→ Work task
The lines to be copied are those below that contain "Memory".
*** Input records
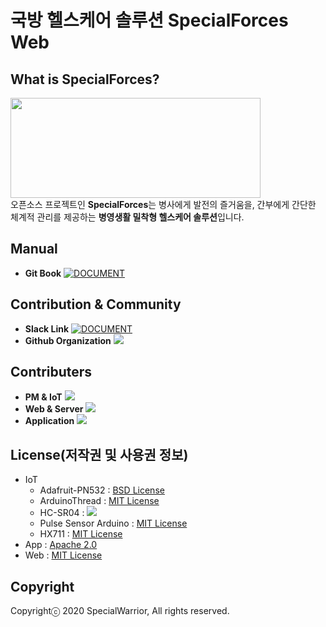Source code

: # 국방 헬스케어 솔루션 SpecialForces Web

## What is SpecialForces?
<img src="https://user-images.githubusercontent.com/39221443/97781525-67e25b00-1bcf-11eb-9f6f-9472f3435563.gif" width=400 height=160></img><br>
오픈소스 프로젝트인 <b>SpecialForces</b>는 병사에게 발전의 즐거움을, 간부에게 간단한 체계적 관리를 제공하는 <b>병영생활 밀착형 헬스케어 솔루션</b>입니다.

## Manual
- <b>Git Book</b> [![DOCUMENT](https://img.shields.io/badge/Gitbook-LINK-blue?style=for-the-badge)](https://specialwarrior-specialforces.gitbook.io/specialforces/)

## Contribution & Community

- <b>Slack Link</b> [![DOCUMENT](https://img.shields.io/badge/SLACK-SpecialWarrior-purple?style=for-the-badge)](https://join.slack.com/t/osamspecialforce/shared_invite/zt-iw3ze47l-o7KSB_eoRb3A7esxl~vYIw)
- <b>Github Organization</b> <a href = "https://github.com/SpecailForces"><img src = "https://img.shields.io/badge/Organization-SpecialForces-purple?style=for-the-badge"></a>

## Contributers
- <b>PM & IoT</b> <a href="https://github.com/Moerai"><img src="https://img.shields.io/badge/github-Moerai-brightgreen?style=for-the-badge"></a>
- <b>Web & Server</b> <a href = "https://github.com/goraegori"><img src="https://img.shields.io/badge/github-goraegori-brightgreen?style=for-the-badge"></a>
- <b>Application</b> <a href = "https://github.com/LieutenantKang"><img src="https://img.shields.io/badge/github-LieutenantKang-brightgreen?style=for-the-badge"></a>

## License(저작권 및 사용권 정보)
- IoT
    - Adafruit-PN532 : <a href="https://github.com/osamhack2020/IoT_SpecialForces_SpecialWarrior/blob/master/test%20code/Adafruit-PN532/license.txt">BSD License</a>
    - ArduinoThread : <a href = "https://raw.githubusercontent.com/osamhack2020/IoT_SpecialForces_SpecialWarrior/master/test%20code/ArduinoThread/LICENSE.txt">MIT License</a>
    - HC-SR04 : <a href="https://creativecommons.org/licenses/by-sa/3.0/legalcode"><img src="https://licensebuttons.net/l/by-sa/3.0/88x31.png"></a>
    - Pulse Sensor Arduino : <a href = "https://raw.githubusercontent.com/osamhack2020/IoT_SpecialForces_SpecialWarrior/master/test%20code/PulseSensor/LICENSE">MIT License</a>
    - HX711 : <a href = "https://raw.githubusercontent.com/osamhack2020/IoT_SpecialForces_SpecialWarrior/master/test%20code/HX711%20Library/LICENSE">MIT License</a>
- App : <a href = "http://www.apache.org/licenses/LICENSE-2.0.txt">Apache 2.0</a>
- Web : <a href = "https://raw.githubusercontent.com/osamhack2020/Web_SpecialForces_SpecialWarrior/main/LICENSE">MIT License</a>

## Copyright

Copyrightⓒ 2020 SpecialWarrior, All rights reserved.
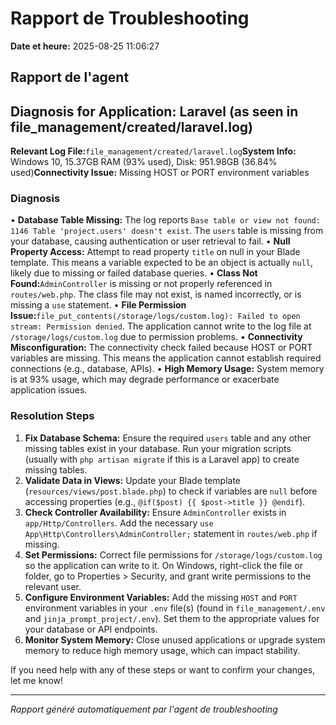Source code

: # Rapport de Troubleshooting

**Date et heure:** 2025-08-25 11:06:27

## Rapport de l'agent

## Diagnosis for Application: Laravel (as seen in file_management/created/laravel.log)

**Relevant Log File:**`file_management/created/laravel.log`**System Info:** Windows 10, 15.37GB RAM (93% used), Disk: 951.98GB (36.84% used)**Connectivity Issue:** Missing HOST or PORT environment variables 

### Diagnosis

• **Database Table Missing:** The log reports `Base table or view not found: 1146 Table 'project.users' doesn't exist`. The `users` table is missing from your database, causing authentication or user retrieval to fail.
• **Null Property Access:** Attempt to read property `title` on null in your Blade template. This means a variable expected to be an object is actually `null`, likely due to missing or failed database queries.
• **Class Not Found:**`AdminController` is missing or not properly referenced in `routes/web.php`. The class file may not exist, is named incorrectly, or is missing a `use` statement.
• **File Permission Issue:**`file_put_contents(/storage/logs/custom.log): Failed to open stream: Permission denied`. The application cannot write to the log file at `/storage/logs/custom.log` due to permission problems.
• **Connectivity Misconfiguration:** The connectivity check failed because HOST or PORT variables are missing. This means the application cannot establish required connections (e.g., database, APIs).
• **High Memory Usage:** System memory is at 93% usage, which may degrade performance or exacerbate application issues.

### Resolution Steps

1. **Fix Database Schema:** Ensure the required `users` table and any other missing tables exist in your database. Run your migration scripts (usually with `php artisan migrate` if this is a Laravel app) to create missing tables.
2. **Validate Data in Views:** Update your Blade template (`resources/views/post.blade.php`) to check if variables are `null` before accessing properties (e.g., `@if($post) {{ $post->title }} @endif`).
3. **Check Controller Availability:** Ensure `AdminController` exists in `app/Http/Controllers`. Add the necessary `use App\Http\Controllers\AdminController;` statement in `routes/web.php` if missing.
4. **Set Permissions:** Correct file permissions for `/storage/logs/custom.log` so the application can write to it. On Windows, right-click the file or folder, go to Properties &gt; Security, and grant write permissions to the relevant user.
5. **Configure Environment Variables:** Add the missing `HOST` and `PORT` environment variables in your `.env` file(s) (found in `file_management/.env` and `jinja_prompt_project/.env`). Set them to the appropriate values for your database or API endpoints.
6. **Monitor System Memory:** Close unused applications or upgrade system memory to reduce high memory usage, which can impact stability.

If you need help with any of these steps or want to confirm your changes, let me know!

---
*Rapport généré automatiquement par l'agent de troubleshooting*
******
→ Task response
• **High Memory Usage:** System memory is at 93% usage, which may degrade performance or exacerbate application issues.
6. **Monitor System Memory:** Close unused applications or upgrade system memory to reduce high memory usage, which can impact stability.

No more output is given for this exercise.